Yandex Metrica

Sarı Torba gerçeği söylüyor: Kimyasal iftirası atanlar önce terörist leşlerine bakmalı

Kimyasal silah iftirası PKK'nın kullandığı sıradan yalanlardan biri. Mehmetçiğin temiz sicili düşmanları tarafından bile bilindiğinden, hem teröristler hem de yurt içindeki destekçileri yine yapayalnız ortada kaldı.

Gündem

05.04.2024, 20:48

Çözüm sürecini istismar ederek Doğu ve Güneydoğu'da yerleşim yerlerini işgale yeltenen teröristler, Temmuz 2015 tarihi itibariyle bu yaptıklarının bedelini canlarıyla ödedi. Güvenlik güçleri aradan geçen 7 yılı aşkın sürede yurt içindeki teröristleri silip süpürdü; üstüne Suriye-Irak hattındaki terör kamplarını yerlebir etti. 

35 bini aşkın terörist etkisiz hale getirilirken Suriye'de ABD destekli terör örgütlerine yönelik 4 büyük harekât gerçekleştirildi. Mehmetçik şimdi 15 bini aşkın personelle Suriye kuzeyinde varlık gösteriyor ve kontrol ettiği bölgelerde yıllardır istikrar unsuru oldu. 
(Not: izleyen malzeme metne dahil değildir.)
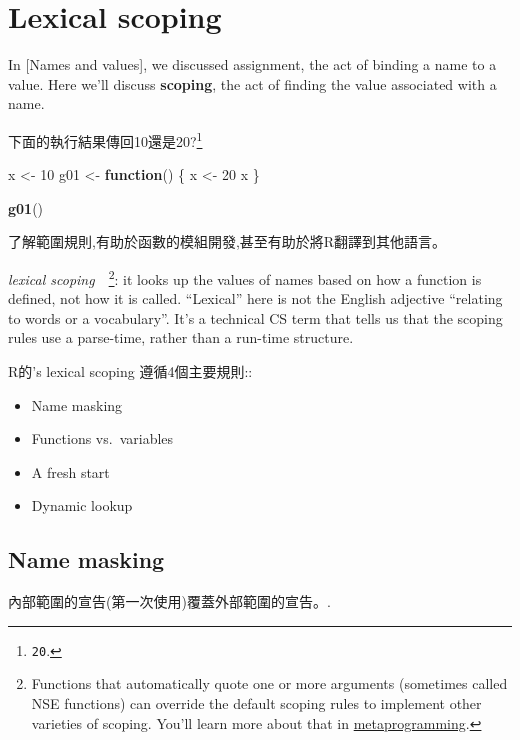 \documentclass[]{book}
\newenvironment{Shaded}{\begin{snugshade}}{\end{snugshade}}
\newcommand{\KeywordTok}[1]{\textcolor[rgb]{0.13,0.29,0.53}{\textbf{#1}}}
\newcommand{\DecValTok}[1]{\textcolor[rgb]{0.00,0.00,0.81}{#1}}
\newcommand{\StringTok}[1]{\textcolor[rgb]{0.31,0.60,0.02}{#1}}
\newcommand{\ControlFlowTok}[1]{\textcolor[rgb]{0.13,0.29,0.53}{\textbf{#1}}}
\newcommand{\NormalTok}[1]{#1}
\providecommand{\tightlist}{%
  \setlength{\itemsep}{0pt}\setlength{\parskip}{0pt}}
\let\rmarkdownfootnote\footnote%
\def\footnote{\protect\rmarkdownfootnote}
\theoremstyle{definition}
\theoremstyle{definition}
\theoremstyle{definition}
\theoremstyle{remark}
\begin{document}
\section{Lexical scoping}\label{lexical-scoping}

In {[}Names and values{]}, we discussed assignment, the act of binding a
name to a value. Here we'll discuss \textbf{scoping}, the act of finding
the value associated with a name.

下面的執行結果傳回10還是20?\footnote{\texttt{20}.}

\begin{Shaded}
\begin{Highlighting}[]
\NormalTok{x <-}\StringTok{ }\DecValTok{10}
\NormalTok{g01 <-}\StringTok{ }\ControlFlowTok{function}\NormalTok{() \{}
\NormalTok{  x <-}\StringTok{ }\DecValTok{20}
\NormalTok{  x}
\NormalTok{\}}

\KeywordTok{g01}\NormalTok{()}
\end{Highlighting}
\end{Shaded}

了解範圍規則,有助於函數的模組開發,甚至有助於將R翻譯到其他語言。

\emph{lexical scoping}　\footnote{Functions that automatically quote one
  or more arguments (sometimes called NSE functions) can override the
  default scoping rules to implement other varieties of scoping. You'll
  learn more about that in \protect\hyperlink{meta}{metaprogramming}.}:
it looks up the values of names based on how a function is defined, not
how it is called. ``Lexical'' here is not the English adjective
``relating to words or a vocabulary''. It's a technical CS term that
tells us that the scoping rules use a parse-time, rather than a run-time
structure.

R的's lexical scoping 遵循4個主要規則::

\begin{itemize}
\tightlist
\item
  Name masking
\item
  Functions vs.~variables
\item
  A fresh start
\item
  Dynamic lookup
\end{itemize}

\subsection{Name masking}\label{name-masking}

內部範圍的宣告(第一次使用)覆蓋外部範圍的宣告。.
\end{document}
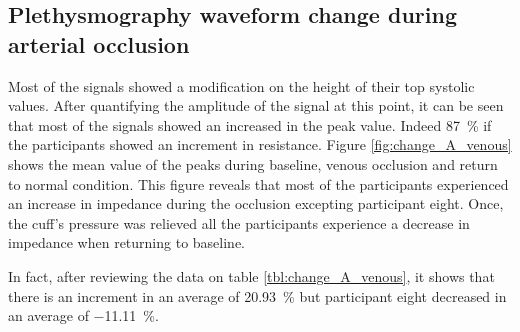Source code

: \subsection{Plethysmography waveform change during arterial occlusion}
\label{section5.3.2}
Most of the signals showed a modification on the height of their top systolic values. After quantifying the amplitude of the signal at this point, it can be seen that most of the signals showed an increased in the peak value. Indeed \SI{87}{\percent} if the participants showed an increment in resistance. Figure \ref{fig:change_A_venous} shows the mean value of the peaks during baseline, venous occlusion and return to normal condition. This figure reveals that most of the participants experienced an increase in impedance during the occlusion excepting participant eight. Once, the cuff's pressure was relieved all the participants experience a decrease in impedance when returning to baseline. 

In fact, after reviewing the data on table \ref{tbl:change_A_venous}, it shows that there is an increment in an average of  \SI{20.93}{\percent} but participant eight decreased in an average of \SI{-11.11}{\percent}.

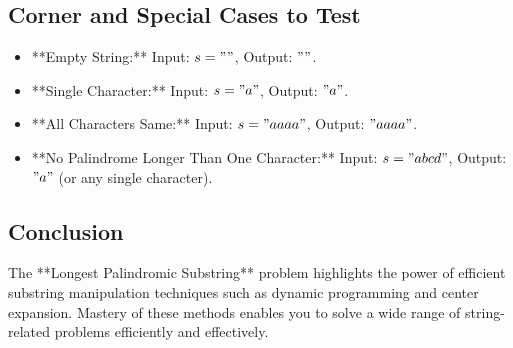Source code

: \subsection*{Corner and Special Cases to Test}
\begin{itemize}
    \item **Empty String:** Input: \(s = ""\), Output: \( "" \).
    \item **Single Character:** Input: \(s = "a"\), Output: \( "a" \).
    \item **All Characters Same:** Input: \(s = "aaaa"\), Output: \( "aaaa" \).
    \item **No Palindrome Longer Than One Character:** Input: \(s = "abcd"\), Output: \( "a" \) (or any single character).
\end{itemize}

\subsection*{Conclusion}
The **Longest Palindromic Substring** problem highlights the power of efficient substring manipulation techniques such as dynamic programming and center expansion. Mastery of these methods enables you to solve a wide range of string-related problems efficiently and effectively.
Türk Silahlı Kuvvetleri'nin Irak kuzeyinde de 100'e yakın üssü mevcut durumda. Milli İstihbarat Teşkilatı ile birlikte 2021 yılından itibaren terörle mücadeleyi büyük ölçüde sınırların dışına taşıyan Türk ordusu, PKK'nın sığınak, barınak ve kamp alanlarını ardı ardına imha etti. 

Bu süreçte teröristler, Irak'ta 30 yılı aşkın süredir konuşlandıkları kampları terk etmek zorunda kaldı. Sinat-Haftanin, Metina, Zap, Avaşin-Basyan, Hakurk, Gara, Kandil, Asos, Mahmur ve Sincar'da hareket alanı iyice daralan örgüt, SİHA'ların da etkili vuruş gücü sayesinde büyük ölçüde kımıldayamaz hale geldi. 
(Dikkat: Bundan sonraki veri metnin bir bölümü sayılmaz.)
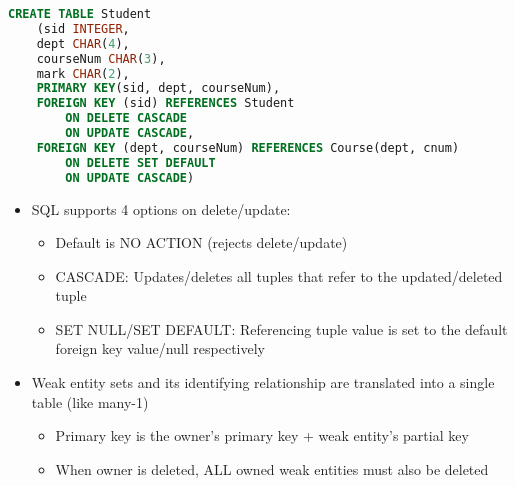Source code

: \documentclass[8pt,landscape,a4paper, fleqn, dvipsnames]{extarticle}
\begin{document}
\begin{multicols*}{4}
\begin{itemize}
\end{itemize}
\begin{lstlisting}[language = SQL]
CREATE TABLE Student
    (sid INTEGER,
    dept CHAR(4),
    courseNum CHAR(3),
    mark CHAR(2),
    PRIMARY KEY(sid, dept, courseNum),
    FOREIGN KEY (sid) REFERENCES Student
        ON DELETE CASCADE
        ON UPDATE CASCADE,
    FOREIGN KEY (dept, courseNum) REFERENCES Course(dept, cnum)
        ON DELETE SET DEFAULT
        ON UPDATE CASCADE)
\end{lstlisting}
\begin{itemize}
    \item SQL supports 4 options on delete/update:
    \begin{itemize}
        \item Default is NO ACTION (rejects delete/update)
        \item CASCADE: Updates/deletes all tuples that refer to the updated/deleted tuple
        \item SET NULL/SET DEFAULT: Referencing tuple value is set to the default foreign key value/null respectively
    \end{itemize}
    \item Weak entity sets and its identifying relationship are translated into a single table (like many-1)
    \begin{itemize}
        \item Primary key is the owner's primary key + weak entity's partial key
        \item When owner is deleted, ALL owned weak entities must also be deleted
    \end{itemize}
\end{itemize}


\end{multicols*}
\end{document}
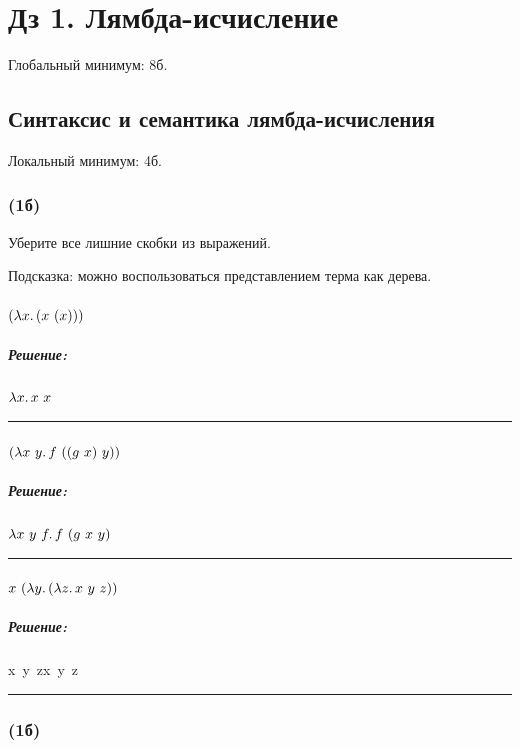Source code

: \documentclass{article}
\newenvironment{proof}{\subparagraph{\hspace{-1em}Решение:\newline}\-}{\par\noindent\rule{\textwidth}{0.4pt}}
\begin{document}
    \section*{Дз 1. Лямбда-исчисление}

    Глобальный минимум: 8б.

    \subsection{Синтаксис и семантика лямбда-исчисления}

    Локальный минимум: 4б.

    \subsubsection{(1б)}

    Уберите все лишние скобки из выражений.

    Подсказка: можно воспользоваться представлением терма как дерева.

    \paragraph{}

    $(\lambda x\ldotp (x~(x)))$

    \begin{proof}
        \(\lambda x\ldotp x~x\)
    \end{proof}

    \paragraph{}

    $(\lambda x~y \ldotp f~((g~x)~y))$

    \begin{proof}
        \(\lambda x~y~f\ldotp f~(g~x~y)\)
    \end{proof}

    \paragraph{}

    $x ~ (\lambda y\ldotp (\lambda z \ldotp x~y~z))$

    \begin{proof}
        x~\lambda y~z\ldotp x~y~z
    \end{proof}

    \subsubsection{(1б)}
\end{document}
Mağaraların içinde barınmaktan başka çaresi kalmayan teröristlere yönelik süpürme harekâtı karadan da devam etti. Kandil'in bir zamanlar 'girilemez' dediği Zap bölgesine son darbe Pençe-Kilit operasyonlarıyla geldi. Mehmetçik bu harekât sırasında Erbil yönetimine bağlı Peşmerge tugaylarından da destek aldı. 

Havada SİHA'ların sürekli izleme yaptığı bölgede, karada komandolar ise teröristleri mağaralarında bile barınamaz hale getirdi. Bu ortamda PKK ve destekçilerinin önünde iki seçenek kaldı: Kentlerde sabotajlar ve yalanlarla örülü kampanyalar...

ABD destekli örgüt son dönemde bu taktiklerin ikisine de sıklıkla başvurdu. Orman kundaklayanlara eylem başı 10 bin lira para veren, keşif için görüntü çekene 1500, seçilen bir aracı yakmayı başarana 5 bin dolar vaat eden örgüt, yurtiçindeki işbirliklerini de kullanarak her yöntemi denedi. 

Bu yöntemler yeteri kadar ses getirmeyince Kandil son iki aydır kimyasal yalanına sarıldı. Avrupa ülkelerindeki uzantılarını döviz ve pankartlar eşliğinde yürüterek Türkiye'yi kimyasal silah kullanmakla suçlayan örgüt, Zap bölgesinde iyice sıkışınca bu kez yurtiçindeki uzantılarını bir kez daha devreye sokarak onlara "Türk ordusu kimyasal silah kullanıyor" dedirtti. 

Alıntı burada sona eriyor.